---------- Supplied entries
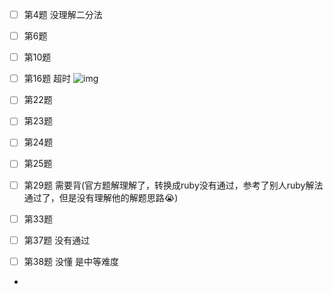 - [ ] 第4题 没理解二分法
- [ ] 第6题
- [ ] 第10题 
- [ ] 第16题 超时
![img](./images/0010.jpg)
- [ ] 第22题 
- [ ] 第23题 
- [ ] 第24题
- [ ] 第25题
- [ ] 第29题 需要背(官方题解理解了，转换成ruby没有通过，参考了别人ruby解法通过了，但是没有理解他的解题思路😭)

- [ ] 第33题
- [ ] 第37题 没有通过
- [ ] 第38题 没懂 是中等难度
- 
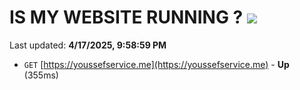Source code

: # IS MY WEBSITE RUNNING ? [![](https://img.shields.io/static/v1?label=Sponsor&message=%E2%9D%A4&logo=GitHub&color=%23fe8e86)](https://github.com/sponsors/Youssef-Lehmam)

Last updated: **4/17/2025, 9:58:59 PM**

- `GET` [https://youssefservice.me](https://youssefservice.me) - **Up** (355ms)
--------------------
### Exercise aim
A faithful reproduction of every entry, with no pictures, is the expected answer.

### Result of the exercise
 - [ ] 第4题 没理解二分法
- [ ] 第6题
- [ ] 第10题 
- [ ] 第16题 超时
![img](./images/0010.jpg)
- [ ] 第22题 
- [ ] 第23题 
- [ ] 第24题
- [ ] 第25题
- [ ] 第29题 需要背(官方题解理解了，转换成ruby没有通过，参考了别人ruby解法通过了，但是没有理解他的解题思路😭)

- [ ] 第33题
- [ ] 第37题 没有通过
- [ ] 第38题 没懂 是中等难度
- 
Source code

: # IS MY WEBSITE RUNNING ? [![](https://img.shields.io/static/v1?label=Sponsor&message=%E2%9D%A4&logo=GitHub&color=%23fe8e86)](https://github.com/sponsors/Youssef-Lehmam)

Last updated: **4/17/2025, 9:58:59 PM**

- `GET` [https://youssefservice.me](https://youssefservice.me) - **Up** (355ms)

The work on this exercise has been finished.